Teachers in Vietnam will be pleased to hear that there are plenty of national holidays. This means that teaching English in Vietnam isn’t all just about the classroom. Alongside the national holidays, international airports are rife as are attractions throughout the country, making everything accessible. You’ll have all the time in the world to visit iconic locations and explore Vietnam’s stunning landscapes and intriguing lifestyle. So, here are the top 10 things to do in Vietnam!
1. Saunter Down the Streets of Hội An
As an English teacher in Vietnam, the chances are that you’ll be placed in the Northern city of Hanoi or Ho Chi Minh City down South. So, we’ll start with somewhere in the middle, Hội An.
The name Hội An literally translates to peaceful meeting place in Sino-Vietnamese. And there is not another name which could be so apt. While it certainly offers teachers and travelers in Vietnam the perfect getaway from Hanoi and Ho Chi Minh City’s urban sprawls to share a tasty banh mi or an invigorating ca phe, it is also the meeting place of both indigenous and foreign presence.
In Hội An, Vietnamese and foreign culture are heavily intertwined. Vietnamese culture, infused with Japanese and French colonial architecture and its obsession with Chinese lanterns makes it a cultural melting pot. It used to be one of Southeast Asia’s major international ports. Along with the sheer amount of trading vessels that the city has welcomed, it embraced a taste of the culture of these traders.

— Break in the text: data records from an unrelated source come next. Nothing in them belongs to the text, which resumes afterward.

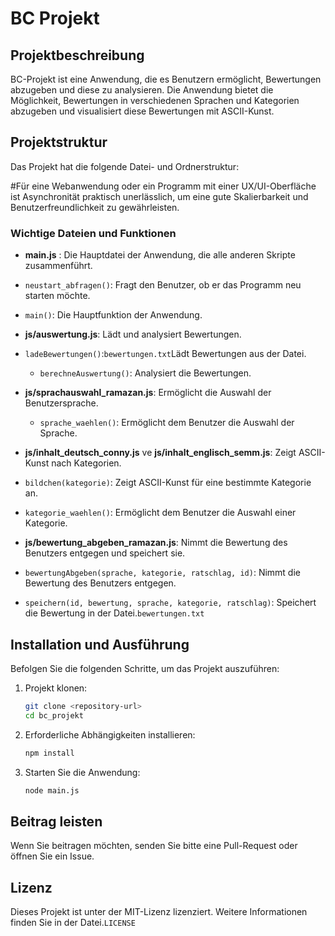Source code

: # BC Projekt

## Projektbeschreibung

BC-Projekt ist eine Anwendung, die es Benutzern ermöglicht, Bewertungen abzugeben und diese zu analysieren. Die Anwendung bietet die Möglichkeit, Bewertungen in verschiedenen Sprachen und Kategorien abzugeben und visualisiert diese Bewertungen mit ASCII-Kunst.

## Projektstruktur

Das Projekt hat die folgende Datei- und Ordnerstruktur:

#Für eine Webanwendung oder ein Programm mit einer UX/UI-Oberfläche ist Asynchronität praktisch unerlässlich, um eine gute Skalierbarkeit und Benutzerfreundlichkeit zu gewährleisten.

### Wichtige Dateien und Funktionen


-  **main.js** : Die Hauptdatei der Anwendung, die alle anderen Skripte zusammenführt. 
- `neustart_abfragen()`: Fragt den Benutzer, ob er das Programm neu starten möchte. 
- `main()`: Die Hauptfunktion der Anwendung. 

-  **js/auswertung.js**: Lädt und analysiert Bewertungen.  
- `ladeBewertungen()`:`bewertungen.txt`Lädt Bewertungen aus der Datei. 
  - `berechneAuswertung()`: Analysiert die Bewertungen.

- **js/sprachauswahl_ramazan.js**: Ermöglicht die Auswahl der Benutzersprache.
  - `sprache_waehlen()`: Ermöglicht dem Benutzer die Auswahl der Sprache.

- **js/inhalt_deutsch_conny.js** ve **js/inhalt_englisch_semm.js**: Zeigt ASCII-Kunst nach Kategorien.
- `bildchen(kategorie)`: Zeigt ASCII-Kunst für eine bestimmte Kategorie an. 
- `kategorie_waehlen()`: Ermöglicht dem Benutzer die Auswahl einer Kategorie. 

-  **js/bewertung_abgeben_ramazan.js**: Nimmt die Bewertung des Benutzers entgegen und speichert sie.  
- `bewertungAbgeben(sprache, kategorie, ratschlag, id)`: Nimmt die Bewertung des Benutzers entgegen. 
- `speichern(id, bewertung, sprache, kategorie, ratschlag)`: Speichert die Bewertung in der Datei.`bewertungen.txt` 

## Installation und Ausführung

Befolgen Sie die folgenden Schritte, um das Projekt auszuführen:

1. Projekt klonen: 
 

    ```sh
    git clone <repository-url>
    cd bc_projekt
    ```

2. Erforderliche Abhängigkeiten installieren: 
 

    ```sh
    npm install
    ```

3. Starten Sie die Anwendung: 
 

    ```sh
    node main.js
    ```

## Beitrag leisten

Wenn Sie beitragen möchten, senden Sie bitte eine Pull-Request oder öffnen Sie ein Issue.

## Lizenz

Dieses Projekt ist unter der MIT-Lizenz lizenziert. Weitere Informationen finden Sie in der Datei.`LICENSE`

Hội An’s picturesque coastal and riverside streets offer natural tranquility as well as a thriving market culture. Teachers can embrace stimulating lantern festivals and the immense firework display that take place during the Chinese New Year, Tet. Many of its cafés offer cooking classes for those who want to perfect Vietnamese cuisine. Whether you’re more of a beach goer or you an architecture lover, an extrovert or a solo traveler, Hội An sits firmly on the list of things to do in Vietnam.
2. Visit Train Street in Hanoi
Train street, you say? It’s exactly what it sounds like. In Vietnam’s cultural capital, Hanoi, you’ll have the ability to visit a narrow street divided by an active railroad track. On either side of these tracks are cafés, shops, and Hanoi’s classic tube houses. While train street may sound incredibly dangerous and bizarre to you, it is the front porch or backyard to many of Hanoi’s locals.
Whether you’re venturing from one café to the next or shopping on train street, you’ll have to clear from the tracks once you hear the signal in order to let the train pass through. Shop owners and café workers rush to clear the chairs upon hearing its impending arrival. The train leaves inches between itself and the walls of the street in which people cling onto while embracing the train’s presence in awe. Seconds after the train passes, business resumes. Just like nothing happened.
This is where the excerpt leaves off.